SUPPLIED RECORDS

++++++

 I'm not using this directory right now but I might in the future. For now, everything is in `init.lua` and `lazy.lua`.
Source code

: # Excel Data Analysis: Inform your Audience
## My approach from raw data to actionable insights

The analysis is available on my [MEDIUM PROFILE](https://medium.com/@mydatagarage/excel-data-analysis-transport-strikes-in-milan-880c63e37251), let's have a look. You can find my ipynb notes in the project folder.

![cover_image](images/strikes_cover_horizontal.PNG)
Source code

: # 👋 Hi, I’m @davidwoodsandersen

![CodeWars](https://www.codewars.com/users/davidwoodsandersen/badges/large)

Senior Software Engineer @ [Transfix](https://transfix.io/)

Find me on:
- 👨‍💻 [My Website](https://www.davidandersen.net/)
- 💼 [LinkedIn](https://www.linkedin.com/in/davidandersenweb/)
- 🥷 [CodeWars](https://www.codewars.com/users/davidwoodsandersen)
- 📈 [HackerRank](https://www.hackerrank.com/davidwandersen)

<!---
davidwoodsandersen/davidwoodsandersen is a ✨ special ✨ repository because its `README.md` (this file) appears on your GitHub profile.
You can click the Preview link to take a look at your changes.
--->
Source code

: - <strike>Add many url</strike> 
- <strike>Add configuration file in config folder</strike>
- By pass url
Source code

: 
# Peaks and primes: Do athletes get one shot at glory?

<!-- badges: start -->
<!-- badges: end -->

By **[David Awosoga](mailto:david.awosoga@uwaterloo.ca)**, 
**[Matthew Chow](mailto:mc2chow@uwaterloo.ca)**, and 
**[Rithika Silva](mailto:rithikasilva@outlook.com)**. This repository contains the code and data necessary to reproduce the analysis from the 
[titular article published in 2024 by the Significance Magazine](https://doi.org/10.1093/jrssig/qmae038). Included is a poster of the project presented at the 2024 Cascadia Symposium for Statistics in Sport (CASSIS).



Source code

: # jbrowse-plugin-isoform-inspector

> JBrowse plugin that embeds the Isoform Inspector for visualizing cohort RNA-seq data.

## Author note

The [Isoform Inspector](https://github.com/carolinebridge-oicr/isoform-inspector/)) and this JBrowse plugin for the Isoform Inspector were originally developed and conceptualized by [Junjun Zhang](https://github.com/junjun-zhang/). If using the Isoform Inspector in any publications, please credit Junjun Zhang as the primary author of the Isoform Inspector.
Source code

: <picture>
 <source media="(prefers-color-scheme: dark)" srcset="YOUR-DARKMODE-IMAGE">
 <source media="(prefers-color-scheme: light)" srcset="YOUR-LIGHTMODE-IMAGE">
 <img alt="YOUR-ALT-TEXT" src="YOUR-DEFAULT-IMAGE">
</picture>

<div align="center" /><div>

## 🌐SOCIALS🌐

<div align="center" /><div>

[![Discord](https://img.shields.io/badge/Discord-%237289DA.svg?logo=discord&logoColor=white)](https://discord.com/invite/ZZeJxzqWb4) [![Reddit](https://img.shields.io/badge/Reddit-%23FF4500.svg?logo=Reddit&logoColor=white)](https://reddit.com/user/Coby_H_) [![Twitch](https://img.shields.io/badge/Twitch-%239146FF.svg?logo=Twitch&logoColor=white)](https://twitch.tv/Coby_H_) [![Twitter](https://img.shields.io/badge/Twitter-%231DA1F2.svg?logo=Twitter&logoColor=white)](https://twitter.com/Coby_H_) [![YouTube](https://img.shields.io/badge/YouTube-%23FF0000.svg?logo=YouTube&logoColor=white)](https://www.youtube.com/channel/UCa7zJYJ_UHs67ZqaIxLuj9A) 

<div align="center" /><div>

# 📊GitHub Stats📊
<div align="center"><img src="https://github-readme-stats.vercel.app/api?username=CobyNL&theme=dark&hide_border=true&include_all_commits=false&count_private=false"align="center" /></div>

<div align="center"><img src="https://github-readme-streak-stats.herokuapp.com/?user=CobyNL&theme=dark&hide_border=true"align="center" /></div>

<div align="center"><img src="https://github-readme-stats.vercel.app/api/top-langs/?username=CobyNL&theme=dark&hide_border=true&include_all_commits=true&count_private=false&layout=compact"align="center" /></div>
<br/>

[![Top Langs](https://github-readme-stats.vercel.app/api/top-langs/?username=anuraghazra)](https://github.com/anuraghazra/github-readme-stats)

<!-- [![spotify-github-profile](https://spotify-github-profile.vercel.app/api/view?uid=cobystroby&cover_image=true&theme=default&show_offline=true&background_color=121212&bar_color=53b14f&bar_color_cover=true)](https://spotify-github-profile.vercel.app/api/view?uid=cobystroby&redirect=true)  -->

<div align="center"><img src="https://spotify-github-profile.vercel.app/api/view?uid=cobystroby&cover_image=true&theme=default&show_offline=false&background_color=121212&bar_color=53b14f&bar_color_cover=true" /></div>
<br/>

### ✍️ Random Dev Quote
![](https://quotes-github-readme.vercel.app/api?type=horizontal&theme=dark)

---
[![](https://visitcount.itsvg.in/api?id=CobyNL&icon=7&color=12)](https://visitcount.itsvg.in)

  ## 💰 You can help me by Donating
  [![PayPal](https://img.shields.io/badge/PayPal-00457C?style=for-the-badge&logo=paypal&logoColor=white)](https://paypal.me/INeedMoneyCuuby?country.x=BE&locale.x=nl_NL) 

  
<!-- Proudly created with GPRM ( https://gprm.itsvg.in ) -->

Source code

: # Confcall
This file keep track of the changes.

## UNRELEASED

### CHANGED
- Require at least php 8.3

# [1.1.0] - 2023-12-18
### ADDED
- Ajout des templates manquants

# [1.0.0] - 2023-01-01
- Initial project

++++++

WORK ORDER
Show all lines above holding "uwaterloo".

RESULT OF THE EXERCISE
By **[David Awosoga](mailto:david.awosoga@uwaterloo.ca)**, 
**[Matthew Chow](mailto:mc2chow@uwaterloo.ca)**, and 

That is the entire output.